In the late 1600s, the Piscataway Native Americans were forced out by English colonizers and neighboring tribes, causing some Piscataway to flee to Northern Virginia and Pennsylvania. However, many tribe members remained and settled in throughout Southern Maryland in communities once occupied by the tribe, including nearby La Plata and Brandywine. Today, the Piscataway Conoy Tribe, located in Southern Maryland, is one of the only two officially recognized indigenous Native American groups in Maryland.

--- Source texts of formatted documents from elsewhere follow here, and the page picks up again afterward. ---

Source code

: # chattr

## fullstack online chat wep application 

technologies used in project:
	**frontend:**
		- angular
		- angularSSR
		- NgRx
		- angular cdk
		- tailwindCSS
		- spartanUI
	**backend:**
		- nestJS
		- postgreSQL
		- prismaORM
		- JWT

Winona is not the only Girl Scout camp with Native American history. Camp Potomac Woods is located on 101 acres of land in Leesburg, VA, right off the Potomac River. The Manahoac Native Americans inhabited the area until the early 1700s when Europeans forced out Native Americans and claimed their land to establish the colony of Virginia. There are archaeological clues such as a stone outcrop along Priscilla's Trail, where arrowheads were chipped and a fish weir (fish trap) across the Potomac River at the mouth of Peace Creek, which is still present today. Though the land passed through several generations before being acquired by Girl Scouts, it is important to recognize the stories of those who came before us. We continue to honor the rich history of our camps and appreciate that so many Girl Scouts have been able to learn about them in decades since.